Task goal -
Nothing but an exact copy of the listing should appear in the response.

■ ■ ■ ■

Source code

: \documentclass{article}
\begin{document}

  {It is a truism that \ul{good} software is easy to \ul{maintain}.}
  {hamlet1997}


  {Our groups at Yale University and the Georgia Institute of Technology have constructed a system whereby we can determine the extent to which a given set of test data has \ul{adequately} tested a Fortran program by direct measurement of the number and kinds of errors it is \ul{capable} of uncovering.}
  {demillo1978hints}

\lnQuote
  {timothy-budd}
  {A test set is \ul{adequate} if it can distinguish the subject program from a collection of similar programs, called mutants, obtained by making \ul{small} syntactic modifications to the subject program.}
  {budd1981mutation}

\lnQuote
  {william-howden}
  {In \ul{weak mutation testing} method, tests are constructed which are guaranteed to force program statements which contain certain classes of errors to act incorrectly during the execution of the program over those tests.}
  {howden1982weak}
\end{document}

■ ■ ■ ■

Solution to this task -
Source code

: \documentclass{article}
\begin{document}

  {It is a truism that \ul{good} software is easy to \ul{maintain}.}
  {hamlet1997}


  {Our groups at Yale University and the Georgia Institute of Technology have constructed a system whereby we can determine the extent to which a given set of test data has \ul{adequately} tested a Fortran program by direct measurement of the number and kinds of errors it is \ul{capable} of uncovering.}
  {demillo1978hints}

\lnQuote
  {timothy-budd}
  {A test set is \ul{adequate} if it can distinguish the subject program from a collection of similar programs, called mutants, obtained by making \ul{small} syntactic modifications to the subject program.}
  {budd1981mutation}

\lnQuote
  {william-howden}
  {In \ul{weak mutation testing} method, tests are constructed which are guaranteed to force program statements which contain certain classes of errors to act incorrectly during the execution of the program over those tests.}
  {howden1982weak}
\end{document}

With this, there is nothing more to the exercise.